%%

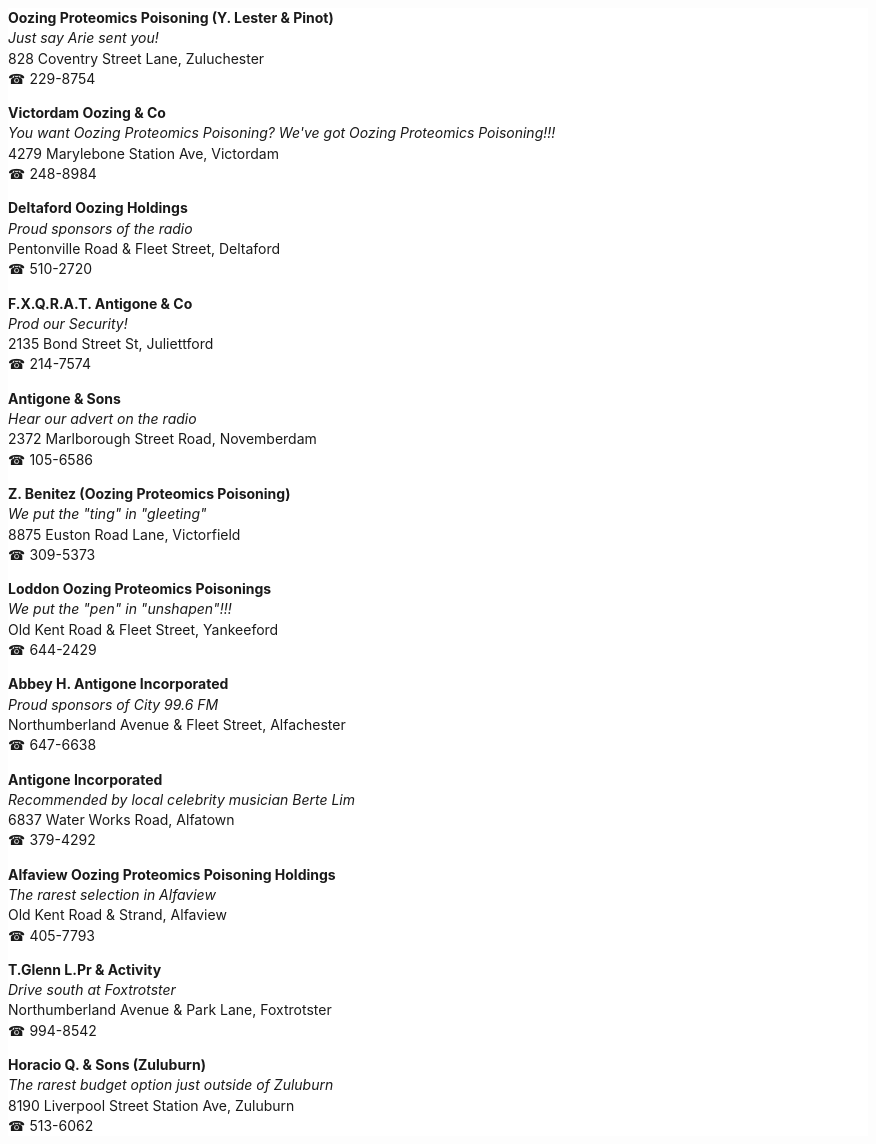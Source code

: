 **Oozing Proteomics Poisoning (Y. Lester & Pinot)**  
_Just say Arie sent you!_  
828 Coventry Street Lane, Zuluchester  
☎ 229-8754

**Victordam Oozing & Co**  
_You want Oozing Proteomics Poisoning? We've got Oozing Proteomics Poisoning!!!_  
4279 Marylebone Station Ave, Victordam  
☎ 248-8984

**Deltaford Oozing Holdings**  
_Proud sponsors of the radio_  
Pentonville Road & Fleet Street, Deltaford  
☎ 510-2720

**F.X.Q.R.A.T. Antigone & Co**  
_Prod our Security!_  
2135 Bond Street St, Juliettford  
☎ 214-7574

**Antigone & Sons**  
_Hear our advert on the radio_  
2372 Marlborough Street Road, Novemberdam  
☎ 105-6586

**Z. Benitez (Oozing Proteomics Poisoning)**  
_We put the "ting" in "gleeting"_  
8875 Euston Road Lane, Victorfield  
☎ 309-5373

**Loddon Oozing Proteomics Poisonings**  
_We put the "pen" in "unshapen"!!!_  
Old Kent Road & Fleet Street, Yankeeford  
☎ 644-2429

**Abbey H. Antigone Incorporated**  
_Proud sponsors of City 99.6 FM_  
Northumberland Avenue & Fleet Street, Alfachester  
☎ 647-6638

**Antigone Incorporated**  
_Recommended by local celebrity musician Berte Lim_  
6837 Water Works Road, Alfatown  
☎ 379-4292

**Alfaview Oozing Proteomics Poisoning Holdings**  
_The rarest selection in Alfaview_  
Old Kent Road & Strand, Alfaview  
☎ 405-7793

**T.Glenn L.Pr & Activity**  
_Drive south at Foxtrotster_  
Northumberland Avenue & Park Lane, Foxtrotster  
☎ 994-8542

**Horacio Q. & Sons (Zuluburn)**  
_The rarest budget option just outside of Zuluburn_  
8190 Liverpool Street Station Ave, Zuluburn  
☎ 513-6062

%%

Exercise brief: Lines containing the word "Lane" must all be returned from the material above.

Response for this exercise:
828 Coventry Street Lane, Zuluchester  
8875 Euston Road Lane, Victorfield  
Northumberland Avenue & Park Lane, Foxtrotster  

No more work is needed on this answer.